Caroline Le Row in True Heroism writes,
But I will write of him who fights,
And vanquishes his sins,
Who struggles on through weary years
Against himself and wins.
Peter is not trying to be original when he urges Christians to add self-control to their character.
He is not coming up with anything new for victorious living.
He is calling for us to take up a universally recognized value essential to the doing of anything effectively.
There is no need for something new when the old is the best thing available.
You can't improve on what is an absolute essential.
Nothing can take the place of self-control.
The old word for it was temperance, and this you can improve on, for the word temperance has too limited a meaning today to give us the biblical meaning.
Temperance refers to self-control in regard to alcohol, but the biblical word takes in control over all of the emotions and appetites of life.
To be temperate in all things is to avoid all excess so that one's reason is always in full control.
The fact that Peter urges Christians to add this virtue to their lives implies that people do not naturally possess it, but have a tendency to be a slave to their passions and appetites.
The New Testament is filled with passages that indicate Christians can be swept along by their lusts and desires into disgrace and judgment.
That is why they are constantly being warned to walk in the spirit and make no provision to fulfill the lusts of the flesh.
That is why they are warned about connections with their old life of sinfulness.
That is why they are warned about the false prophets who could lead them into a false liberty in which they would again come under the bondage of the flesh.
The whole second chapter of this letter deals with the judgments of God upon those who lost self-control, and it warns Christians not to add themselves to the list by forsaking the truth of God in giving themselves over to the lust of the flesh.
The simple fact is, there is just no chance of living the Christian life without self-control.

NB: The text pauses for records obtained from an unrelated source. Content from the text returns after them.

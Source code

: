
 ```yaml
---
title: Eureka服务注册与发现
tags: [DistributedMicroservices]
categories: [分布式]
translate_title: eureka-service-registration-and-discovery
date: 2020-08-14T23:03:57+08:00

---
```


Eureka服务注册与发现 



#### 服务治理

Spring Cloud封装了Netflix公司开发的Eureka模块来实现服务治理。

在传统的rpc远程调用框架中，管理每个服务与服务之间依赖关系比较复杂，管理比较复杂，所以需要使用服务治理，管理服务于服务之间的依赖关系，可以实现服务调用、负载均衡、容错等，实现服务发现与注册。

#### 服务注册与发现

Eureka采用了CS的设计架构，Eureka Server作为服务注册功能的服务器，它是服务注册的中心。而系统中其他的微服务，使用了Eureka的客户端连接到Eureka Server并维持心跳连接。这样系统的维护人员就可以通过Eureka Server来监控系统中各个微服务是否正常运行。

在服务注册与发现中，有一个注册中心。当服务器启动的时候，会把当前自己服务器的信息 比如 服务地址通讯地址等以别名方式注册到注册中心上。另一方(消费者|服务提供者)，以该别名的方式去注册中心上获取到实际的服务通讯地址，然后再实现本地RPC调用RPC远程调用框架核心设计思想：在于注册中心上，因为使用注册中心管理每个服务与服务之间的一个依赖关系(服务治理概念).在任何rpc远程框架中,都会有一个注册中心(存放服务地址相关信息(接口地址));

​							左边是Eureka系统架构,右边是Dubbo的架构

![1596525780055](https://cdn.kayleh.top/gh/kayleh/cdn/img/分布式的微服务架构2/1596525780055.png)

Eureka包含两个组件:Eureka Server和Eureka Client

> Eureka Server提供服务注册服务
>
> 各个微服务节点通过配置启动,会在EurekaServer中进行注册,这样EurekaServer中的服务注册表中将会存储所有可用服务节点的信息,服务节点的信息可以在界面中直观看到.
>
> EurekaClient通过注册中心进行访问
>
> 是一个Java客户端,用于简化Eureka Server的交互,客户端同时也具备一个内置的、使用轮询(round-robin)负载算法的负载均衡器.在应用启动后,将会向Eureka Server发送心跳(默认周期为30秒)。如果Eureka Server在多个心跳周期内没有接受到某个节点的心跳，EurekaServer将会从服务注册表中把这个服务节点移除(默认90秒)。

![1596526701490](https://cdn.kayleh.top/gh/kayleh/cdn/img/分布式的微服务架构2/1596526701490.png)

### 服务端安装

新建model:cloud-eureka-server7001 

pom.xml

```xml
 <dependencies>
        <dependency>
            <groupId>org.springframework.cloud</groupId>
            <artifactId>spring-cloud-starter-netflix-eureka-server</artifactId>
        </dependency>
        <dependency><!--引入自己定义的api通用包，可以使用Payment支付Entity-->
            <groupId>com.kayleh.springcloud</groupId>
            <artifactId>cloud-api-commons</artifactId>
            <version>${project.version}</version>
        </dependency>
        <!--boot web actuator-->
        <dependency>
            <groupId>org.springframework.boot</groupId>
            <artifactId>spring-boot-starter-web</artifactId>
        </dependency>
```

Depravity is written into the very nature of the fallen universe, and our tendency is ever downward.
If our self does not cooperate with the higher laws of God, we will follow the laws that lead to degeneracy.
Control of the downward tendencies is so basis to success that it even has to be applied in machines.

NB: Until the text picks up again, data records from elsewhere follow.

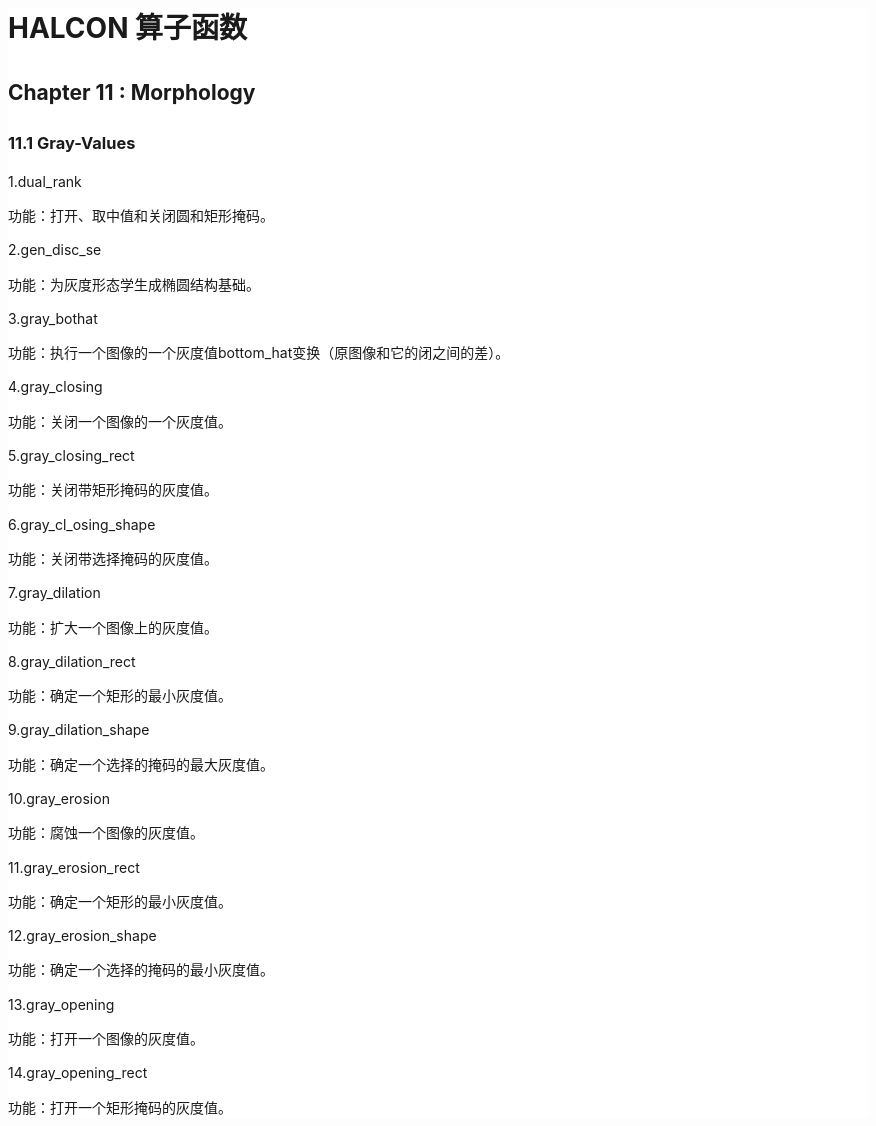 # HALCON 算子函数

## Chapter 11 : Morphology

### 11.1 Gray-Values

1.dual_rank

功能：打开、取中值和关闭圆和矩形掩码。

2.gen_disc_se

功能：为灰度形态学生成椭圆结构基础。

3.gray_bothat

功能：执行一个图像的一个灰度值bottom_hat变换（原图像和它的闭之间的差）。

4.gray_closing

功能：关闭一个图像的一个灰度值。

5.gray_closing_rect

功能：关闭带矩形掩码的灰度值。

6.gray_cl_osing_shape

功能：关闭带选择掩码的灰度值。

7.gray_dilation

功能：扩大一个图像上的灰度值。

8.gray_dilation_rect

功能：确定一个矩形的最小灰度值。

9.gray_dilation_shape

功能：确定一个选择的掩码的最大灰度值。

10.gray_erosion

功能：腐蚀一个图像的灰度值。

11.gray_erosion_rect

功能：确定一个矩形的最小灰度值。

12.gray_erosion_shape

功能：确定一个选择的掩码的最小灰度值。

13.gray_opening

功能：打开一个图像的灰度值。

14.gray_opening_rect

功能：打开一个矩形掩码的灰度值。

Cybernetics is a field that is rapidly growing.
Norbert Weiner, professor of mathematics at Massachusetts Institute of Technology, coined the word cybernetics from the Greek word which means steersman, and from which we get the word governor.
A governor controls the speed of a motor, or controls the operations of a state as a steersman controls a ship.

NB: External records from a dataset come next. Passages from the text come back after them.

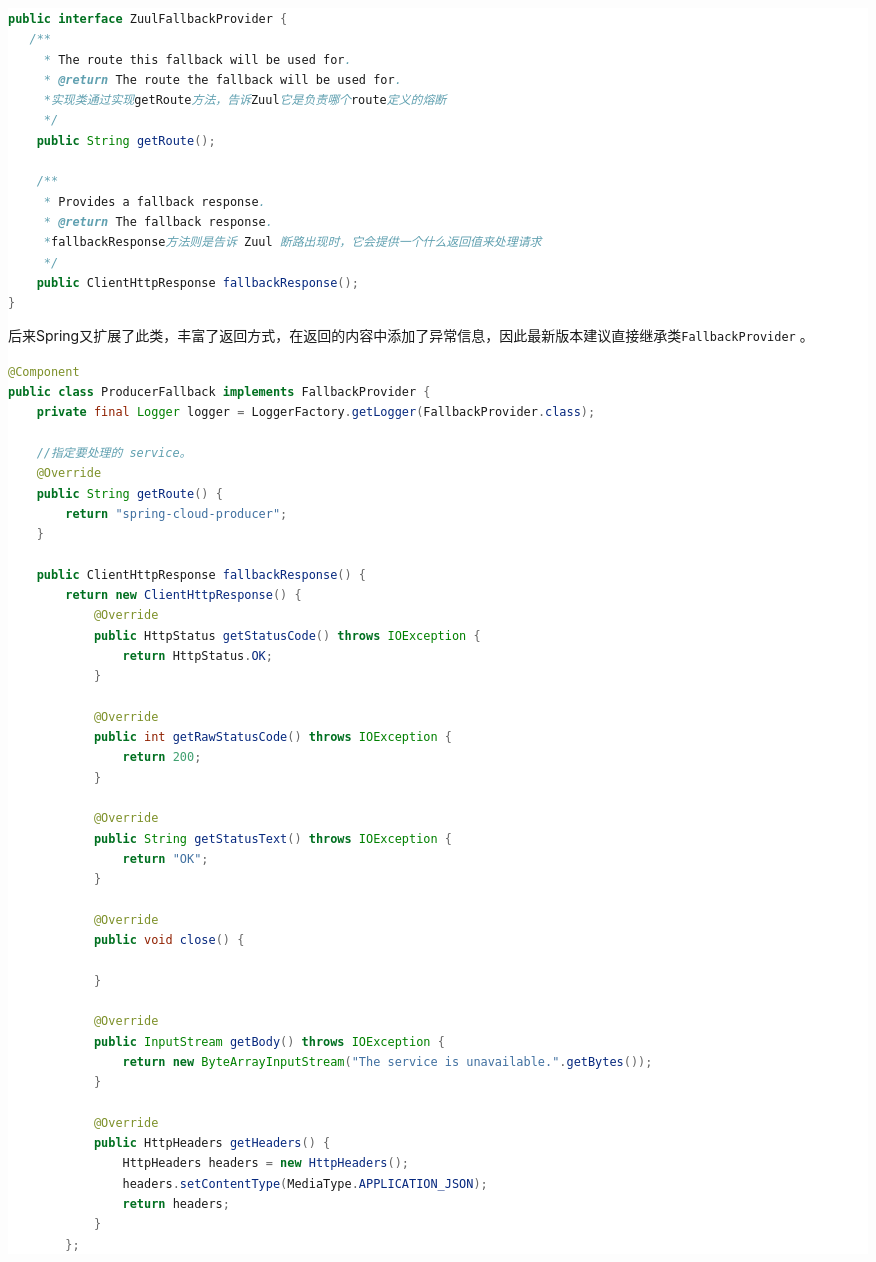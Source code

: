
 ```java
public interface ZuulFallbackProvider {
   /**
	 * The route this fallback will be used for.
	 * @return The route the fallback will be used for.
	 *实现类通过实现getRoute方法，告诉Zuul它是负责哪个route定义的熔断
	 */
	public String getRoute();

	/**
	 * Provides a fallback response.
	 * @return The fallback response.
	 *fallbackResponse方法则是告诉 Zuul 断路出现时，它会提供一个什么返回值来处理请求
	 */
	public ClientHttpResponse fallbackResponse();
}
```

后来Spring又扩展了此类，丰富了返回方式，在返回的内容中添加了异常信息，因此最新版本建议直接继承类`FallbackProvider` 。

```java
@Component
public class ProducerFallback implements FallbackProvider {
    private final Logger logger = LoggerFactory.getLogger(FallbackProvider.class);

    //指定要处理的 service。
    @Override
    public String getRoute() {
        return "spring-cloud-producer";
    }

    public ClientHttpResponse fallbackResponse() {
        return new ClientHttpResponse() {
            @Override
            public HttpStatus getStatusCode() throws IOException {
                return HttpStatus.OK;
            }

            @Override
            public int getRawStatusCode() throws IOException {
                return 200;
            }

            @Override
            public String getStatusText() throws IOException {
                return "OK";
            }

            @Override
            public void close() {

            }

            @Override
            public InputStream getBody() throws IOException {
                return new ByteArrayInputStream("The service is unavailable.".getBytes());
            }

            @Override
            public HttpHeaders getHeaders() {
                HttpHeaders headers = new HttpHeaders();
                headers.setContentType(MediaType.APPLICATION_JSON);
                return headers;
            }
        };
```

Cybernetics is a science dealing with control of communications.
Cybernetics is a fascinating field for the Christian to study, for it is filled with facts that show biblical principles apply even in the realm of machines.
There is a sense in which we can talk about sin and depravity in machines.
Man creates a machine in his own image by giving it sense organs so it can distinguish light from darkness.
He cannot trust his machine, however, to always do what he wants it to do.
There is a mechanical tendency toward disorganization, which is equivalent to sin in the human realm.
Man has to devise monitors to control the machine, or to warn him when it is being bad, and not taking orders.
If an elevator was left to operate without controls, the light could come on pointing down, the door would open, and you could step into an empty shaft.
That is the kind of dirty trick a machine will play on you if it is not controlled.
So men are constantly devising control methods to prevent machines from being evil to their creator.
By evil we mean being out of harmony with the will and plan of a superior being and intelligence responsible for their existence.
If only man could see that he is to God what the machine is to him-a creature gone astray, like a machine gone haywire and not responding in the way it was built to respond, and, therefore, in need of complete rebuilding.
In Christ a man is renewed and brought back into harmony with his Maker, but without controls he will tend to go back again into the state of disharmony.